- [PROBLEM DETAILS] Any picture must be dropped, but each line of the data should be duplicated exactly.

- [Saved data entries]
########################################

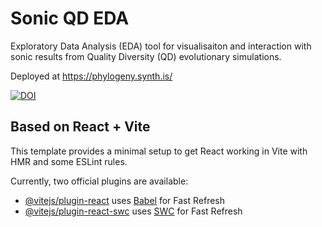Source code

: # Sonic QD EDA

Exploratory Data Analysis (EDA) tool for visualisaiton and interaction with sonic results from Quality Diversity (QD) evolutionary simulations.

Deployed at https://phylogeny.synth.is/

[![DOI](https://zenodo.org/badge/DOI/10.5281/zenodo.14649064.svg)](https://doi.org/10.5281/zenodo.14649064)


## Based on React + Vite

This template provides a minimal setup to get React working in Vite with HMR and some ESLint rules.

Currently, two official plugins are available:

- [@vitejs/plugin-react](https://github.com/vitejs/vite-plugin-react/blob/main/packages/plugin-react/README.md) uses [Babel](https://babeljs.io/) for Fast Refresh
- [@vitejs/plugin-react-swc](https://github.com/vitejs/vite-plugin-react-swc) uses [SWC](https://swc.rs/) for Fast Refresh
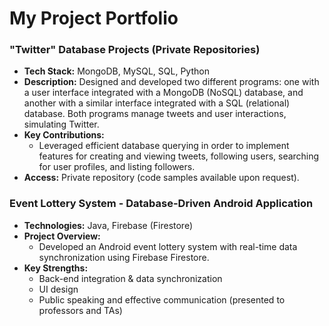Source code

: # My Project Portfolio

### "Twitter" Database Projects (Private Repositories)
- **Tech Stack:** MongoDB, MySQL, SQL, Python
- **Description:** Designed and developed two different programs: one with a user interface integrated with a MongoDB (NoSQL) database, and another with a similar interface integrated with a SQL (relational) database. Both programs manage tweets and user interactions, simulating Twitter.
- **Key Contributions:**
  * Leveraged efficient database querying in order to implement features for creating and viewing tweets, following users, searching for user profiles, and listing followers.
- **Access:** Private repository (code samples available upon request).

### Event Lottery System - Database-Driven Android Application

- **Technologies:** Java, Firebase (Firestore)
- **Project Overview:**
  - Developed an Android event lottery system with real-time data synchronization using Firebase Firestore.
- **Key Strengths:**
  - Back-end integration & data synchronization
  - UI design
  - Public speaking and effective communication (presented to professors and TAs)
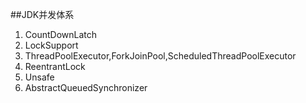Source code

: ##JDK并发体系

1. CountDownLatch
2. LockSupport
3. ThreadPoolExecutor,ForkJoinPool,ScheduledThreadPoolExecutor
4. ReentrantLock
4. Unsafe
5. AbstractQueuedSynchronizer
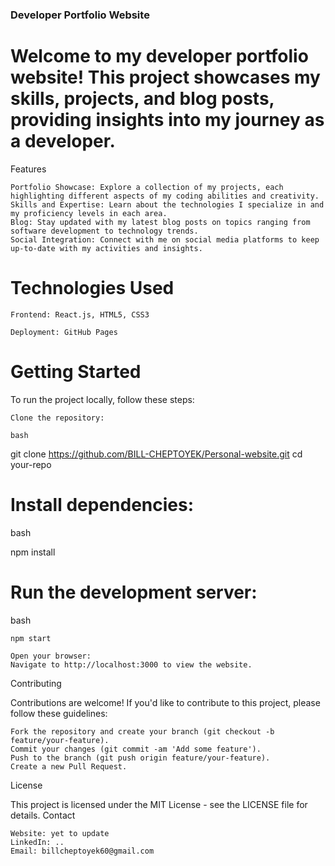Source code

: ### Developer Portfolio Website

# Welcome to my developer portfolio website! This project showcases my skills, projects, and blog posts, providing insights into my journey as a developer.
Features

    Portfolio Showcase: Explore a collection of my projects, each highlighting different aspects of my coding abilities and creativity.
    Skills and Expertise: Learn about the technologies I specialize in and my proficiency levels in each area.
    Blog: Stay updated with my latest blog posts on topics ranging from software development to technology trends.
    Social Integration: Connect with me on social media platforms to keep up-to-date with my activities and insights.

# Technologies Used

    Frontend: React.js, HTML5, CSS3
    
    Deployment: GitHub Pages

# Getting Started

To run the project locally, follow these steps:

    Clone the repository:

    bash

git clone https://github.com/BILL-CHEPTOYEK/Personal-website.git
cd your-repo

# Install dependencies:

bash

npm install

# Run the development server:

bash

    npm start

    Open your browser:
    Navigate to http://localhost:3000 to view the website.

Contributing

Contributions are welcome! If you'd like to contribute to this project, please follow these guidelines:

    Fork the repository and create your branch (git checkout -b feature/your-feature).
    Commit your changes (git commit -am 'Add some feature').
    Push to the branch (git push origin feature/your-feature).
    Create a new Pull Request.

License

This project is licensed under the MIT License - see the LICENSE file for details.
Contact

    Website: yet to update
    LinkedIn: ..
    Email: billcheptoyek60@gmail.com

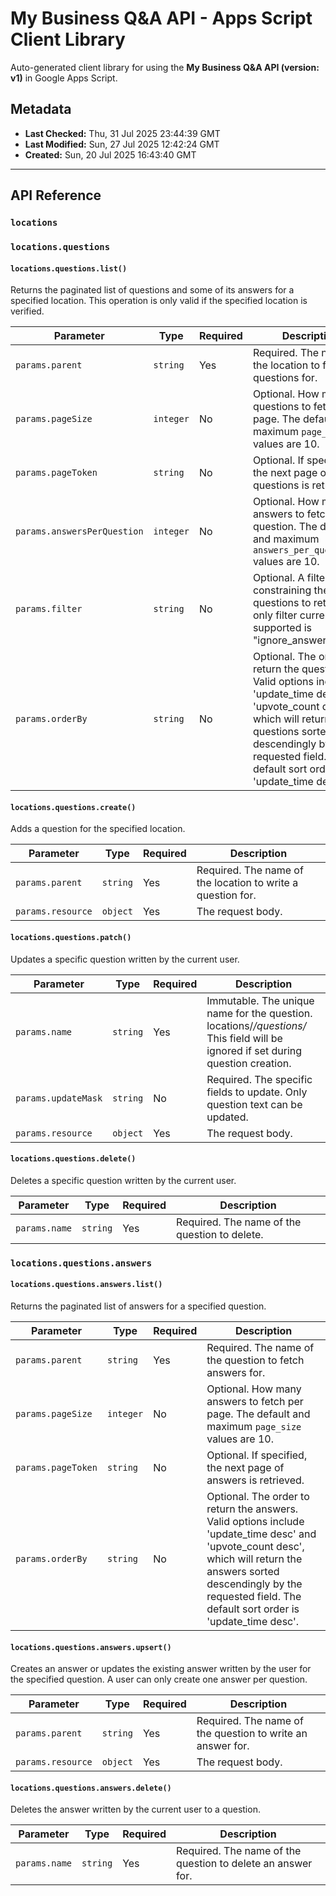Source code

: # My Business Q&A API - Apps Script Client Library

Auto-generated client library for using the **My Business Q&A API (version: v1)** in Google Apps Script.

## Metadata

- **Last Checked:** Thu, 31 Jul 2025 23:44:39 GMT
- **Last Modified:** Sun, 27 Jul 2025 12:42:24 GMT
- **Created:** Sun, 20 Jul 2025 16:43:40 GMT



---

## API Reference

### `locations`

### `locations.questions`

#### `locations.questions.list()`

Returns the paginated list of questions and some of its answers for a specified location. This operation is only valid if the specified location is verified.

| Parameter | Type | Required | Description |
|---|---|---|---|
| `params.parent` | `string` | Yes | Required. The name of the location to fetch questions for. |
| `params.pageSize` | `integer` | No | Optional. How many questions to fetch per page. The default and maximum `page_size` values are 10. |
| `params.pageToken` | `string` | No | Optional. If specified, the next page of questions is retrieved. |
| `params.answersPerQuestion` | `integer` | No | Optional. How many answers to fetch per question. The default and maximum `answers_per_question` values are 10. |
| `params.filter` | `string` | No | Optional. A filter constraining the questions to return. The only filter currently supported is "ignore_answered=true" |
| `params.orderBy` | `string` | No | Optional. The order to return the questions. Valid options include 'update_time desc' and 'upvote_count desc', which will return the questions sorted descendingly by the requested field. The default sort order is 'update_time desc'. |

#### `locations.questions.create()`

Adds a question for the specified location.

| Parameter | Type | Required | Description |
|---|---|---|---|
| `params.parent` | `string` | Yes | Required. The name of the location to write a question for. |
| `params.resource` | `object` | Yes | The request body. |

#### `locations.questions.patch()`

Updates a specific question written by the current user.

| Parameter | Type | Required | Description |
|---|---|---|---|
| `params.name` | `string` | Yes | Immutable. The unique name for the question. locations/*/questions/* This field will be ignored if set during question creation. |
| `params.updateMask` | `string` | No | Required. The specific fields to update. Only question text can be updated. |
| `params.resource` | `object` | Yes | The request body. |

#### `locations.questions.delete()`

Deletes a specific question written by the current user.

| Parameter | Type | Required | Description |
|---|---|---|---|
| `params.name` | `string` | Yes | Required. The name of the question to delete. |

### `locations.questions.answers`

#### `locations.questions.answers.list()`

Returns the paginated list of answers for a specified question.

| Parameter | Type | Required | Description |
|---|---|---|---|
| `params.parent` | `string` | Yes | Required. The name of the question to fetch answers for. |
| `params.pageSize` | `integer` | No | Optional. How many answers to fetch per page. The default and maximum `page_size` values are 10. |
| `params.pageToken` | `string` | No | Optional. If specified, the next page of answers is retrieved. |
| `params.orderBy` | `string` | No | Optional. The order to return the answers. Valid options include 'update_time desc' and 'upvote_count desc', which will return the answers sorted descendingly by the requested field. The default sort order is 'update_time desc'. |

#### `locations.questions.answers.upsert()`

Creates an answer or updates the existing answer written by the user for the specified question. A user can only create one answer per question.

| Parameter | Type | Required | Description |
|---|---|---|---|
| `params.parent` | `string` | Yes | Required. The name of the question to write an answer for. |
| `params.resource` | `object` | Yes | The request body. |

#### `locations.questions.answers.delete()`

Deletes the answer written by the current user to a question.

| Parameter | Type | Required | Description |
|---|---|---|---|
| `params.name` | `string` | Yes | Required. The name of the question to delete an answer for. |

########################################

- [EXERCISE OUTPUT]
Source code

: # Sonic QD EDA

Exploratory Data Analysis (EDA) tool for visualisaiton and interaction with sonic results from Quality Diversity (QD) evolutionary simulations.

Deployed at https://phylogeny.synth.is/

[![DOI](https://zenodo.org/badge/DOI/10.5281/zenodo.14649064.svg)](https://doi.org/10.5281/zenodo.14649064)


## Based on React + Vite

This template provides a minimal setup to get React working in Vite with HMR and some ESLint rules.

Currently, two official plugins are available:

- [@vitejs/plugin-react](https://github.com/vitejs/vite-plugin-react/blob/main/packages/plugin-react/README.md) uses [Babel](https://babeljs.io/) for Fast Refresh
- [@vitejs/plugin-react-swc](https://github.com/vitejs/vite-plugin-react-swc) uses [SWC](https://swc.rs/) for Fast Refresh
Source code

: # My Project Portfolio

### "Twitter" Database Projects (Private Repositories)
- **Tech Stack:** MongoDB, MySQL, SQL, Python
- **Description:** Designed and developed two different programs: one with a user interface integrated with a MongoDB (NoSQL) database, and another with a similar interface integrated with a SQL (relational) database. Both programs manage tweets and user interactions, simulating Twitter.
- **Key Contributions:**
  * Leveraged efficient database querying in order to implement features for creating and viewing tweets, following users, searching for user profiles, and listing followers.
- **Access:** Private repository (code samples available upon request).

### Event Lottery System - Database-Driven Android Application

- **Technologies:** Java, Firebase (Firestore)
- **Project Overview:**
  - Developed an Android event lottery system with real-time data synchronization using Firebase Firestore.
- **Key Strengths:**
  - Back-end integration & data synchronization
  - UI design
  - Public speaking and effective communication (presented to professors and TAs)
Source code

: ##JDK并发体系

1. CountDownLatch
2. LockSupport
3. ThreadPoolExecutor,ForkJoinPool,ScheduledThreadPoolExecutor
4. ReentrantLock
4. Unsafe
5. AbstractQueuedSynchronizer
Source code

: ### Developer Portfolio Website

# Welcome to my developer portfolio website! This project showcases my skills, projects, and blog posts, providing insights into my journey as a developer.
Features

    Portfolio Showcase: Explore a collection of my projects, each highlighting different aspects of my coding abilities and creativity.
    Skills and Expertise: Learn about the technologies I specialize in and my proficiency levels in each area.
    Blog: Stay updated with my latest blog posts on topics ranging from software development to technology trends.
    Social Integration: Connect with me on social media platforms to keep up-to-date with my activities and insights.

# Technologies Used

    Frontend: React.js, HTML5, CSS3
    
    Deployment: GitHub Pages

# Getting Started

To run the project locally, follow these steps:

    Clone the repository:

    bash

git clone https://github.com/BILL-CHEPTOYEK/Personal-website.git
cd your-repo

# Install dependencies:

bash

npm install

# Run the development server:

bash

    npm start

    Open your browser:
    Navigate to http://localhost:3000 to view the website.

Contributing

Contributions are welcome! If you'd like to contribute to this project, please follow these guidelines:

    Fork the repository and create your branch (git checkout -b feature/your-feature).
    Commit your changes (git commit -am 'Add some feature').
    Push to the branch (git push origin feature/your-feature).
    Create a new Pull Request.

License

This project is licensed under the MIT License - see the LICENSE file for details.
Contact

    Website: yet to update
    LinkedIn: ..
    Email: billcheptoyek60@gmail.com

Source code

: # My Business Q&A API - Apps Script Client Library

Auto-generated client library for using the **My Business Q&A API (version: v1)** in Google Apps Script.

## Metadata

- **Last Checked:** Thu, 31 Jul 2025 23:44:39 GMT
- **Last Modified:** Sun, 27 Jul 2025 12:42:24 GMT
- **Created:** Sun, 20 Jul 2025 16:43:40 GMT



---

## API Reference

### `locations`

### `locations.questions`

#### `locations.questions.list()`

Returns the paginated list of questions and some of its answers for a specified location. This operation is only valid if the specified location is verified.

| Parameter | Type | Required | Description |
|---|---|---|---|
| `params.parent` | `string` | Yes | Required. The name of the location to fetch questions for. |
| `params.pageSize` | `integer` | No | Optional. How many questions to fetch per page. The default and maximum `page_size` values are 10. |
| `params.pageToken` | `string` | No | Optional. If specified, the next page of questions is retrieved. |
| `params.answersPerQuestion` | `integer` | No | Optional. How many answers to fetch per question. The default and maximum `answers_per_question` values are 10. |
| `params.filter` | `string` | No | Optional. A filter constraining the questions to return. The only filter currently supported is "ignore_answered=true" |
| `params.orderBy` | `string` | No | Optional. The order to return the questions. Valid options include 'update_time desc' and 'upvote_count desc', which will return the questions sorted descendingly by the requested field. The default sort order is 'update_time desc'. |

#### `locations.questions.create()`

Adds a question for the specified location.

| Parameter | Type | Required | Description |
|---|---|---|---|
| `params.parent` | `string` | Yes | Required. The name of the location to write a question for. |
| `params.resource` | `object` | Yes | The request body. |

#### `locations.questions.patch()`

Updates a specific question written by the current user.

| Parameter | Type | Required | Description |
|---|---|---|---|
| `params.name` | `string` | Yes | Immutable. The unique name for the question. locations/*/questions/* This field will be ignored if set during question creation. |
| `params.updateMask` | `string` | No | Required. The specific fields to update. Only question text can be updated. |
| `params.resource` | `object` | Yes | The request body. |

#### `locations.questions.delete()`

Deletes a specific question written by the current user.

| Parameter | Type | Required | Description |
|---|---|---|---|
| `params.name` | `string` | Yes | Required. The name of the question to delete. |

### `locations.questions.answers`

#### `locations.questions.answers.list()`

Returns the paginated list of answers for a specified question.

| Parameter | Type | Required | Description |
|---|---|---|---|
| `params.parent` | `string` | Yes | Required. The name of the question to fetch answers for. |
| `params.pageSize` | `integer` | No | Optional. How many answers to fetch per page. The default and maximum `page_size` values are 10. |
| `params.pageToken` | `string` | No | Optional. If specified, the next page of answers is retrieved. |
| `params.orderBy` | `string` | No | Optional. The order to return the answers. Valid options include 'update_time desc' and 'upvote_count desc', which will return the answers sorted descendingly by the requested field. The default sort order is 'update_time desc'. |

#### `locations.questions.answers.upsert()`

Creates an answer or updates the existing answer written by the user for the specified question. A user can only create one answer per question.

| Parameter | Type | Required | Description |
|---|---|---|---|
| `params.parent` | `string` | Yes | Required. The name of the question to write an answer for. |
| `params.resource` | `object` | Yes | The request body. |

#### `locations.questions.answers.delete()`

Deletes the answer written by the current user to a question.

| Parameter | Type | Required | Description |
|---|---|---|---|
| `params.name` | `string` | Yes | Required. The name of the question to delete an answer for. |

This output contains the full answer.